**TASK STATEMENT**
Of the entries below, restate word for word only the section that runs from the line with "use the *.cl*" to the line with "Get MinGW64 4.6.3", counting both ends.

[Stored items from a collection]
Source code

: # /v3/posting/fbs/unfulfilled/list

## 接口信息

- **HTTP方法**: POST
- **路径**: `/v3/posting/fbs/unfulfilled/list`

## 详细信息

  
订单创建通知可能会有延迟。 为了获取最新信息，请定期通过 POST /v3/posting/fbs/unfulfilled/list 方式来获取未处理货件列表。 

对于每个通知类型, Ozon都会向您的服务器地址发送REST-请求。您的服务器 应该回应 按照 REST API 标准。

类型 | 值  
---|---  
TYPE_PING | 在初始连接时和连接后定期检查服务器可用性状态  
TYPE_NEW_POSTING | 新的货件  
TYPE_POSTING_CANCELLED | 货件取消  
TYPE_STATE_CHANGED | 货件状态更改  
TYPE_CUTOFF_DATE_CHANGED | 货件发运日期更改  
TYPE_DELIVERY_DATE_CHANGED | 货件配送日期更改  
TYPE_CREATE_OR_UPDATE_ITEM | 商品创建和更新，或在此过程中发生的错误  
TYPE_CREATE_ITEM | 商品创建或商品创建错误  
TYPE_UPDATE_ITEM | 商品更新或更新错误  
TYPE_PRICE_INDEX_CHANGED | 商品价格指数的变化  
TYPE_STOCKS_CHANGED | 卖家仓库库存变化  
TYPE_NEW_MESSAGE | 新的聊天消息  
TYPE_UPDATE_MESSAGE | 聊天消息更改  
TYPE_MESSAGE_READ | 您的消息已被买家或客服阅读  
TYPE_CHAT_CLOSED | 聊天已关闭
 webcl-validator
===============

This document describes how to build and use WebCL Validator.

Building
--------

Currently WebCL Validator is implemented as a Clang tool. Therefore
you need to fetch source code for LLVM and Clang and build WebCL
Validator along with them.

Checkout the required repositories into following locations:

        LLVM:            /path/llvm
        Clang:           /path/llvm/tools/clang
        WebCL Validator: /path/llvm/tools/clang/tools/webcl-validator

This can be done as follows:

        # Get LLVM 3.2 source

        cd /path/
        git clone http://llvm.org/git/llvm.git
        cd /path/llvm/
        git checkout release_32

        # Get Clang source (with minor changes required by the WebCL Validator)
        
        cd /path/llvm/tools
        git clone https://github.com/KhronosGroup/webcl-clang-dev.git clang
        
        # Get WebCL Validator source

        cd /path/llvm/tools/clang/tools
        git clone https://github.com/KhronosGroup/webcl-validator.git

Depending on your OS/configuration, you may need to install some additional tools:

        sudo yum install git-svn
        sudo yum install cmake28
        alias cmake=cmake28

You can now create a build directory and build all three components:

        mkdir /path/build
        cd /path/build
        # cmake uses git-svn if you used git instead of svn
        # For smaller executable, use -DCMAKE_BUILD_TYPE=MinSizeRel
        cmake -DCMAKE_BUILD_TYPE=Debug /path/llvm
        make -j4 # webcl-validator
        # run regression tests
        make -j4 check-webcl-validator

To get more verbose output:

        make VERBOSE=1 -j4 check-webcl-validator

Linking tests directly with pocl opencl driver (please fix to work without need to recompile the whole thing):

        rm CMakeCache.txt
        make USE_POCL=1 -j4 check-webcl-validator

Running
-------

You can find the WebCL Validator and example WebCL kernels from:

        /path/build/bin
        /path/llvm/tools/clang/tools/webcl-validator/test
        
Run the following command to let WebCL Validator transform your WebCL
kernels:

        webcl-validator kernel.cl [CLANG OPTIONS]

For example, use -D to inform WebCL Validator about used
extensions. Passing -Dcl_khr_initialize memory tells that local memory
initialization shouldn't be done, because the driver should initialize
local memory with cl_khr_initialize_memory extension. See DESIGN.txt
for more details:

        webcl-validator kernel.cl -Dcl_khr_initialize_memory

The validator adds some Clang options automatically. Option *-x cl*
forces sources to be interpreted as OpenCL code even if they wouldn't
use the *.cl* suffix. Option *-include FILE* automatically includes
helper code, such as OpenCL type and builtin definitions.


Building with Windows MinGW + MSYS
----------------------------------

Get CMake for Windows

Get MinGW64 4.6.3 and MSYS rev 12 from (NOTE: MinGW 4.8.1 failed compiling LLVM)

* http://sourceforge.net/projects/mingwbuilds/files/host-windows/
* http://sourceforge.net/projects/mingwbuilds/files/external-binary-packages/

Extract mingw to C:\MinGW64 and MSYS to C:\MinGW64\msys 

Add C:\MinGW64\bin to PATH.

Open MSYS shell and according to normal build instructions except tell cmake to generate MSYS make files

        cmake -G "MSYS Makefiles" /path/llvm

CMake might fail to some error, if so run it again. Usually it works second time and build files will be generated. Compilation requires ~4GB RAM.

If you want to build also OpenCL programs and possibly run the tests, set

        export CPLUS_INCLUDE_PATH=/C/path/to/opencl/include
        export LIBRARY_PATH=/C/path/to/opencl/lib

**FINISHED EXERCISE**
use the *.cl* suffix. Option *-include FILE* automatically includes
helper code, such as OpenCL type and builtin definitions.


Building with Windows MinGW + MSYS
----------------------------------

Get CMake for Windows

Get MinGW64 4.6.3 and MSYS rev 12 from (NOTE: MinGW 4.8.1 failed compiling LLVM)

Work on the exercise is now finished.